Je devais déambuler dans les rues depuis au moins une demie-heure. Du moins, c'est l'impression que j'eus en entendant un air de guitare. Guidée par cette douce mélodie, tel le miel attire une guêpe, j'avançais vers cette source de bruit, croyant purement et totalement à une invention créée en partie par ma fatigue. Très vite, je vis un homme. Il ne devait pas avoir plus de 20 ans. Ses doigts glissaient le long des cordes tandis qu'elles produisaient ce son absolument envoutant qui me poussa à aller m'assoir sur ce banc. Je fermais les yeux quelques instant, laissant cette musique si douce impregner mes oreilles, ma gorge, mes poumons, bref, tous mon être. Tout doucement, je murmurai :

-C'est très joli ce que vous jouez. J'imagine que vous ne faîtes qu'improviser, mais c'est ce qui rend la musique plus belle.
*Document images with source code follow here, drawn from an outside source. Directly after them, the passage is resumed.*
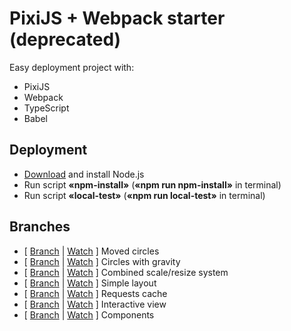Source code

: # PixiJS + Webpack starter (deprecated)
Easy deployment project with:
* PixiJS
* Webpack
* TypeScript
* Babel

## Deployment
* [Download](https://nodejs.org/en/ "nodejs.org") and install Node.js
* Run script **«npm-install»** (**«npm run npm-install»** in terminal)
* Run script **«local-test»** (**«npm run local-test»** in terminal)

## Branches
* [ [Branch](https://github.com/PavelNarzyaev/pixi-starter/tree/test1 "Open branch") | [Watch](https://pavelnarzyaev.github.io/github-pages/pixi-starter-test-1/ "Open demo") ] Moved circles
* [ [Branch](https://github.com/PavelNarzyaev/pixi-starter/tree/test2 "Open branch") | [Watch](https://pavelnarzyaev.github.io/github-pages/pixi-starter-test-2/ "Open demo") ] Circles with gravity
* [ [Branch](https://github.com/PavelNarzyaev/pixi-starter/tree/test3 "Open branch") | [Watch](https://pavelnarzyaev.github.io/github-pages/pixi-starter-test-3/ "Open demo") ] Combined scale/resize system
* [ [Branch](https://github.com/PavelNarzyaev/pixi-starter/tree/test4 "Open branch") | [Watch](https://pavelnarzyaev.github.io/github-pages/pixi-starter-test-4/ "Open demo") ] Simple layout
* [ [Branch](https://github.com/PavelNarzyaev/pixi-starter/tree/test5 "Open branch") | [Watch](https://pavelnarzyaev.github.io/github-pages/pixi-starter-test-5/ "Open demo") ] Requests cache
* [ [Branch](https://github.com/PavelNarzyaev/pixi-starter/tree/test6 "Open branch") | [Watch](https://pavelnarzyaev.github.io/github-pages/pixi-starter-test-6/ "Open demo") ] Interactive view
* [ [Branch](https://github.com/PavelNarzyaev/pixi-starter/tree/test7 "Open branch") | [Watch](https://pavelnarzyaev.github.io/github-pages/pixi-starter-test-7/ "Open demo") ] Components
J'avais laissé tomber mon sac et ma valise pour lever la tête vers la ciel. Je sentis alors une douce brise éffleurer la peau de mon visage. Un sourire se déssinait sur mon visage, me libérant alors de toutes mes tensions. Cette hallucination m'enlevait tout ce que j'avais de tendu et de crispé, je retrouvais mon calme et mon état naturel, comme si le simple fait d'avoir entendu ce morceau de musique m'avait donné une nuit de sommeil. Je sentai l'air frais du matin encore obscur me prendre dans ses bras et je réalisai qu'il était bien plus tard, ou plus tôt que je n'avais bien voulu l'imaginer.

-Vous avez du talent... Je me rendis alors compte que je parlais à une simple création de mon esprit. J'y crois pas... Je parle à une hallucination...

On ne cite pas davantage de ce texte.